What to do
Filter the material below down to the lines containing the word "from".

Working data
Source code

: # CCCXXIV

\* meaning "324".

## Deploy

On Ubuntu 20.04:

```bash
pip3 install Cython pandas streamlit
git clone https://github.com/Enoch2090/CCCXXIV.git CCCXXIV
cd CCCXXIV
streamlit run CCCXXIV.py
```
---
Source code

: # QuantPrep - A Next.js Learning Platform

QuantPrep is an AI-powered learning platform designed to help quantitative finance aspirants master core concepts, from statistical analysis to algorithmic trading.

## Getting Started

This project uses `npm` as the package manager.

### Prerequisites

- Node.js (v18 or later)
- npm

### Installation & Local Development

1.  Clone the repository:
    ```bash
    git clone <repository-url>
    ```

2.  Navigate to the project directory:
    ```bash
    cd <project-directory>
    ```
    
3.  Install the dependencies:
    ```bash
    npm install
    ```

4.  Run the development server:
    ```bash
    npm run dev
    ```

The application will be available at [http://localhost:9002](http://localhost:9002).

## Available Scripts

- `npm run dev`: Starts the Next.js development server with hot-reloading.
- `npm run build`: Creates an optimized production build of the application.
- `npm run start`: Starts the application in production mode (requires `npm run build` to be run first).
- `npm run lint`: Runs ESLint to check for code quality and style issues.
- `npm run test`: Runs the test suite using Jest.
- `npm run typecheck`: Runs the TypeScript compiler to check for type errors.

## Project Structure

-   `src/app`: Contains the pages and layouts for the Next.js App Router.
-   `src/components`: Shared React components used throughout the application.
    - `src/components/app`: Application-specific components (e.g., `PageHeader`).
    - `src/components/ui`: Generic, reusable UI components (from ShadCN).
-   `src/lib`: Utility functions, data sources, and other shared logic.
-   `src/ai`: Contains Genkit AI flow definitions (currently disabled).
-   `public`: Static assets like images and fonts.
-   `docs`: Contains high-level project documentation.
...
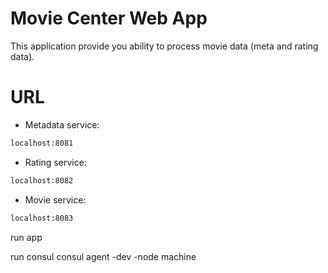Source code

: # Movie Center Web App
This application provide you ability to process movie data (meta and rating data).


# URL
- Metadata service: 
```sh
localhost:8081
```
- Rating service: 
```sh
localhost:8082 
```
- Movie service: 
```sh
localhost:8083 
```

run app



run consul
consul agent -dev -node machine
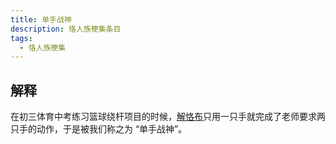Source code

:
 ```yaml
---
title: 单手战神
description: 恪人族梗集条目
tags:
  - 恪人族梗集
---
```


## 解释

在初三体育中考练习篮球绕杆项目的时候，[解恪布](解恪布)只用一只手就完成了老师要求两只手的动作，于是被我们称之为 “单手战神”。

Problem solution
QuantPrep is an AI-powered learning platform designed to help quantitative finance aspirants master core concepts, from statistical analysis to algorithmic trading.
    - `src/components/ui`: Generic, reusable UI components (from ShadCN).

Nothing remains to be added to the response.